* **Instructions for the task**
Copy out the data that comes next, character for character, and leave the images aside.
-- Opening Marker --
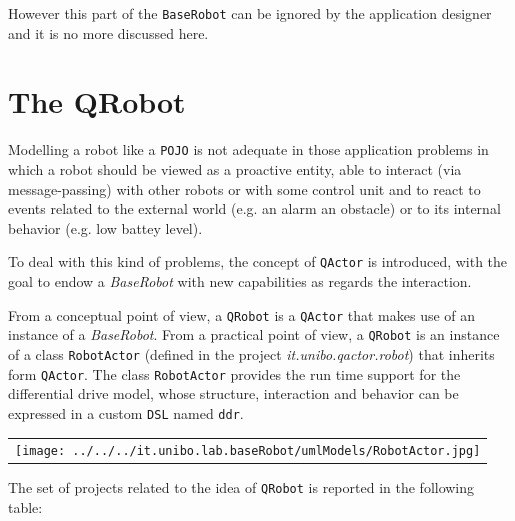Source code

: However this part of the \texttt{BaseRobot} can be ignored by the application designer and it is no more discussed here.


\newpage 
\section{The QRobot }
Modelling a robot like a \texttt{POJO} is not adequate in those application problems in which a robot should be viewed as a proactive entity, able to interact (via message-passing) with other robots or with some control unit and to react to events related to the external world (e.g. an alarm an obstacle) or to its internal behavior (e.g. low battey level).

To deal with this kind of problems, the concept of \texttt{QActor} is introduced, with the goal to endow a \textit{BaseRobot} with new capabilities as regards the interaction.

From a conceptual point of view, a \texttt{QRobot} is a \texttt{QActor} that makes use of an instance of a \textit{BaseRobot}.
From a practical point of view, a \texttt{QRobot} is an instance of a class \texttt{RobotActor} (defined in the project \textit{it.unibo.qactor.robot}) that inherits form \texttt{QActor}. The class \texttt{RobotActor} provides the run time support for the differential drive model, whose structure, interaction and behavior can be expressed in a custom \texttt{DSL} named \texttt{ddr}.

 
\begin{center}
\begin{tabular}{ c }
    \texttt{[image: ../../../it.unibo.lab.baseRobot/umlModels/RobotActor.jpg]}\\
\end{tabular} 
\end{center}


\medskip 
The set of projects related to the idea of \texttt{QRobot} is reported in the following table:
-- Closing Marker --
* **Answer**
Source code

: However this part of the \texttt{BaseRobot} can be ignored by the application designer and it is no more discussed here.


\newpage 
\section{The QRobot }
Modelling a robot like a \texttt{POJO} is not adequate in those application problems in which a robot should be viewed as a proactive entity, able to interact (via message-passing) with other robots or with some control unit and to react to events related to the external world (e.g. an alarm an obstacle) or to its internal behavior (e.g. low battey level).

To deal with this kind of problems, the concept of \texttt{QActor} is introduced, with the goal to endow a \textit{BaseRobot} with new capabilities as regards the interaction.

From a conceptual point of view, a \texttt{QRobot} is a \texttt{QActor} that makes use of an instance of a \textit{BaseRobot}.
From a practical point of view, a \texttt{QRobot} is an instance of a class \texttt{RobotActor} (defined in the project \textit{it.unibo.qactor.robot}) that inherits form \texttt{QActor}. The class \texttt{RobotActor} provides the run time support for the differential drive model, whose structure, interaction and behavior can be expressed in a custom \texttt{DSL} named \texttt{ddr}.

 
\begin{center}
\begin{tabular}{ c }
    \texttt{[image: ../../../it.unibo.lab.baseRobot/umlModels/RobotActor.jpg]}\\
\end{tabular} 
\end{center}


\medskip 
The set of projects related to the idea of \texttt{QRobot} is reported in the following table:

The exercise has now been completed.